Discovering Dynamic Functional Brain Networks via Spatial and Channel-wise Attention
Yiheng Liu, Enjie Ge, Mengshen He, Zhengliang Liu, Shijie Zhao, Xintao Hu, Dajiang Zhu, Tianming Liu, Bao Ge
TL;DR
This work introduces SCAAE, a spatial and channel-wise attention autoencoder that automatically discovers dynamic functional brain networks from fMRI without sliding windows. By embedding spatial-wise and channel-wise attention within a 3D CNN framework, it directly reconstructs and weights time-varying FBNs, avoiding linearity and independence constraints. Evaluated on the ADHD-200 rsfMRI dataset, SCAAE yields interpretable, temporally evolving FBNs and provides a novel view of brain-state transitions via IoU-based template mapping.

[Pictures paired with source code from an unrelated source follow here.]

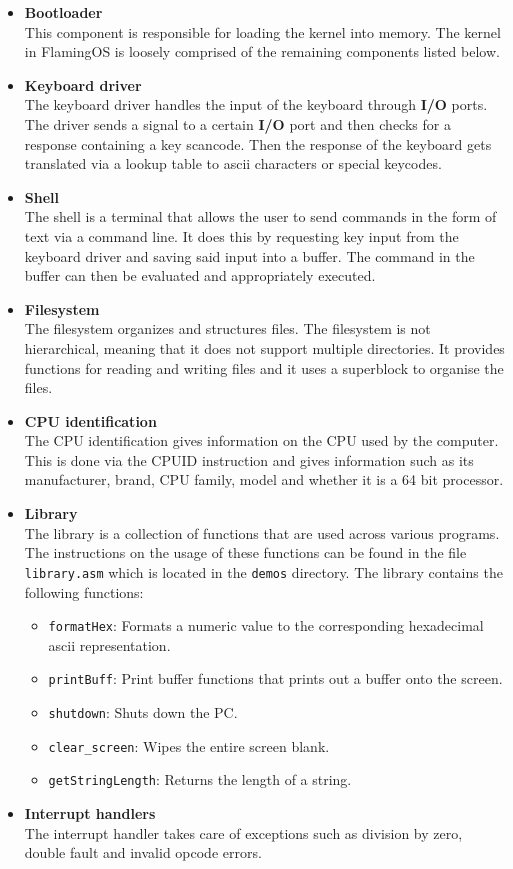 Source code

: \documentclass{article}
\begin{document}
\begin{itemize}

\item \textbf{Bootloader} \\
This component is responsible for loading the kernel into memory. The kernel in FlamingOS is loosely
comprised of the remaining components listed below.
\item \textbf{Keyboard driver} \\
The keyboard driver handles the input of the keyboard through \textbf{I/O} ports. The driver 
sends a signal to a certain \textbf{I/O} port and then checks for a response containing a key
scancode. Then the response of the keyboard gets translated via a lookup table to ascii characters
or special keycodes.
\item \textbf{Shell} \\
The shell is a terminal that allows the user to send commands in the form of text via a command
line. It does this by requesting key input from the keyboard driver and saving said input
into a buffer. The command in the buffer can then be evaluated and appropriately executed.
\item \textbf{Filesystem} \\
The filesystem organizes and structures files. The filesystem is not hierarchical, meaning
that it does not support multiple directories. It provides functions for reading and writing
files and it uses a superblock to organise the files.
\item \textbf{CPU identification} \\
The CPU identification gives information on the CPU used by the computer. This is done via the 
CPUID instruction and gives information such as its manufacturer, brand, CPU family, model and
whether it is a 64 bit processor.
\item \textbf{Library} \\
The library is a collection of functions that are used across various programs. The instructions
on the usage of these functions can be found in the file \texttt{library.asm} which is located
in the \texttt{demos} directory. The library contains the following functions: 
\begin{itemize}
\item \texttt{formatHex}: Formats a numeric value to the corresponding hexadecimal ascii representation.
\item \texttt{printBuff}: Print buffer functions that prints out a buffer onto the screen. 
\item \texttt{shutdown}: Shuts down the PC. 
\item \texttt{clear\_screen}: Wipes the entire screen blank.
\item \texttt{getStringLength}: Returns the length of a string.
\end{itemize}

\item \textbf{Interrupt handlers} \\
The interrupt handler takes care of exceptions such as division by zero, double fault
and invalid opcode errors.


\end{itemize}
\end{document}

The approach offers faster inference and a dynamic perspective for understanding brain networks, with potential extensions to task-based fMRI and biomarker discovery.
Abstract
Using deep learning models to recognize functional brain networks (FBNs) in functional magnetic resonance imaging (fMRI) has been attracting increasing interest recently. However, most existing work focuses on detecting static FBNs from entire fMRI signals, such as correlation-based functional connectivity. Sliding-window is a widely used strategy to capture the dynamics of FBNs, but it is still limited in representing intrinsic functional interactive dynamics at each time step. And the number of FBNs usually need to be set manually. More over, due to the complexity of dynamic interactions in brain, traditional linear and shallow models are insufficient in identifying complex and spatially overlapped FBNs across each time step. In this paper, we propose a novel Spatial and Channel-wise Attention Autoencoder (SCAAE) for discovering FBNs dynamically. The core idea of SCAAE is to apply attention mechanism to FBNs construction. Specifically, we designed two attention modules: 1) spatial-wise attention (SA) module to discover FBNs in the spatial domain and 2) a channel-wise attention (CA) module to weigh the channels for selecting the FBNs automatically. We evaluated our approach on ADHD200 dataset and our results indicate that the proposed SCAAE method can effectively recover the dynamic changes of the FBNs at each fMRI time step, without using sliding windows. More importantly, our proposed hybrid attention modules (SA and CA) do not enforce assumptions of linearity and independence as previous methods, and thus provide a novel approach to better understanding dynamic functional brain networks.